(Stored data entries)
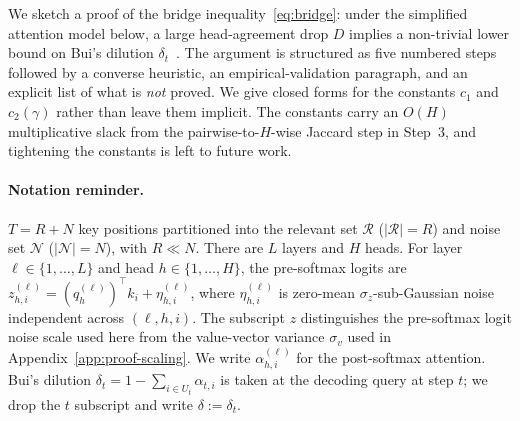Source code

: We sketch a proof of the bridge inequality~\eqref{eq:bridge}: under the
simplified attention model below, a large head-agreement drop $D$
implies a non-trivial lower bound on Bui's dilution
$\delta_t$~\citep{arxiv260509649}. The argument is structured as five
numbered steps followed by a converse heuristic, an empirical-validation
paragraph, and an explicit list of what is \emph{not} proved. We give
closed forms for the constants $c_1$ and $c_2(\gamma)$ rather than
leave them implicit. The constants carry an $O(H)$ multiplicative slack
from the pairwise-to-$H$-wise Jaccard step in Step~3, and tightening the
constants is left to future work.

\paragraph{Notation reminder.}
$T = R + N$ key positions partitioned into the relevant set
$\mathcal{R}$ ($|\mathcal{R}| = R$) and noise set $\mathcal{N}$
($|\mathcal{N}| = N$), with $R \ll N$. There are $L$ layers and $H$
heads. For layer $\ell \in \{1, \dots, L\}$ and head $h \in \{1, \dots,
H\}$, the pre-softmax logits are $z^{(\ell)}_{h, i} = (q^{(\ell)}_h)^\top
k_i + \eta^{(\ell)}_{h, i}$, where $\eta^{(\ell)}_{h, i}$ is zero-mean
$\sigma_z$-sub-Gaussian noise independent across $(\ell, h, i)$. The
subscript $z$ distinguishes the pre-softmax logit noise scale used here
from the value-vector variance $\sigma_v$ used in
Appendix~\ref{app:proof-scaling}. We write $\alpha^{(\ell)}_{h, i}$ for
the post-softmax attention. Bui's dilution $\delta_t = 1 - \sum_{i \in
U_t} \alpha_{t, i}$ is taken at the decoding query at step $t$; we drop
the $t$ subscript and write $\delta := \delta_t$.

→ **Required action**: Which lines of the data include the string "used"? Copy each of them.

→ **Solved exercise**:
subscript $z$ distinguishes the pre-softmax logit noise scale used here
from the value-vector variance $\sigma_v$ used in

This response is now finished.